Submitted to: Brazilian Journal of Veterinary Pathology
Publication Type: Review article
Publication Acceptance Date: 3/27/2009
Publication Date: 7/1/2009
Citation: Reis, J.L., Mead, D., Rodriguez, L.L., Brown, C.C. 2009. Transmission and pathogenesis of vesicular stomatitis viruses. Brazilian Journal of Veterinary Pathology. 2(1):49-57. Interpretive Summary:
Technical Abstract: Vesicular Stomatitis (VS) is caused by the Vesicular Stomatitis Virus (VSV), a negative single stranded RNA arthropod-borne virus member of the Family Rhabdoviridae. The virion is composed of the host derived plasma membrane, the envelope, and an internal ribonucleoprotein core. The envelope contains a transmembrane glycoprotein, the G protein, which mediates viral entry and exit from the cell. The ribonucleoprotein core contains the viral genome encased within the nucleocapsid protein, the N protein. The large protein (L), the nucleocapsid (N) and the phosphoprotein (P) have key roles in viral replication.
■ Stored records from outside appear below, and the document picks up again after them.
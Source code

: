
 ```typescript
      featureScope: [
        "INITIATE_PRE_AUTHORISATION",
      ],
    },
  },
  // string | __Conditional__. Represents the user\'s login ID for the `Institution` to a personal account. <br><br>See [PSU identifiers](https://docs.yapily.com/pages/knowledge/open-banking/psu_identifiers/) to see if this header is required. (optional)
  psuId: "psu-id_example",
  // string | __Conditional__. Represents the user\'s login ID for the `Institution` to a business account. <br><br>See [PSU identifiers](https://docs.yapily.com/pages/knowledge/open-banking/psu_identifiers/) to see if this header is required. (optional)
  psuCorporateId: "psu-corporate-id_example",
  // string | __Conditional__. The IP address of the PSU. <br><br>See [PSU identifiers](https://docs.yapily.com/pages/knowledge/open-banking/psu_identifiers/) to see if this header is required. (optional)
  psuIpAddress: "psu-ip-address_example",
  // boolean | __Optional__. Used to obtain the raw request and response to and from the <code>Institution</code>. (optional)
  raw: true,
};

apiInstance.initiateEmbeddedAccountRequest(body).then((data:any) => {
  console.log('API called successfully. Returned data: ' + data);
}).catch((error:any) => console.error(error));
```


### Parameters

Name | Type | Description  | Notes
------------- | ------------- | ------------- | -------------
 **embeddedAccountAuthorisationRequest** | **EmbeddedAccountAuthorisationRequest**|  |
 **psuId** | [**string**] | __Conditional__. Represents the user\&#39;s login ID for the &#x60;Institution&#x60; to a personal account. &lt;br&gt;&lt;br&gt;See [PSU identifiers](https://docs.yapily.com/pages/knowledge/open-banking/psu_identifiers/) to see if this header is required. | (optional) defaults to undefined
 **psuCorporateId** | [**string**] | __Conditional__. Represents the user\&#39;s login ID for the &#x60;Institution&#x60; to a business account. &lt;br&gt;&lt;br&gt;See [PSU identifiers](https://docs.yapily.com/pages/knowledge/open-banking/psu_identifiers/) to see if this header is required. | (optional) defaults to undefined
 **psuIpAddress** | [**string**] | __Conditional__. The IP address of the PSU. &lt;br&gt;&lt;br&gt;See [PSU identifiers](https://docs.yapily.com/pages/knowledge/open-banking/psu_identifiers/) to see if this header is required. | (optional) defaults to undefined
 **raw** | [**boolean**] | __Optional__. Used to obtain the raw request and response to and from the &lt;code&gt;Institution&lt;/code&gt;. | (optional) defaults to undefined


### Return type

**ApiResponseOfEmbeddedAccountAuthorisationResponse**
The matrix protein (M protein), located between the envelope and the nucleocapsid core, participates in viral assembly, and particle budding. The VSV serotypes involved with disease in livestock are New Jersey and Indiana 1, 2 and 3. Serotypes New Jersey and Indiana 1 occur from USA through Central America to much of South America. Serotype Indiana 3 (or Alagoas) occurs in the North, Northeast and Central Brazil. The serotype Indiana 2 (or Cocal), occurs in Southern Brazil and in Argentina. Outbreaks of VS in Brazil in recent years have resulted in severe economic losses. The clinical disease in horses, cattle, and pigs is characterized by vesicles in tongue, planum nasale, planum rostrale, coronary bands (CB) of the feet, prepuce, and teats. Subclinical disease, with seroconversion and lack of vesicle formation is common under natural conditions and can be induced experimentally depending on the site of inoculation. VSV infection typically involves cytolytic infection of mammalian host cells at specific sites of inoculation. Transmission can occur via infected insect bite but animal-to-animal contact could also be important in within-herd spread. There is some evidence to suggest that biting insects may play a role in the pathogenesis of VSV infection, although mechanisms of pathogenesis are not well understood. Viral spread seems to stop at the draining lymph nodes with no viremia. As a well-known in vitro producer of interferon, it is hypothesized that the host immune response to VSV infection may limit viral spread. A better understanding of pathogenic aspects could allow development of prevention and disease control strategies.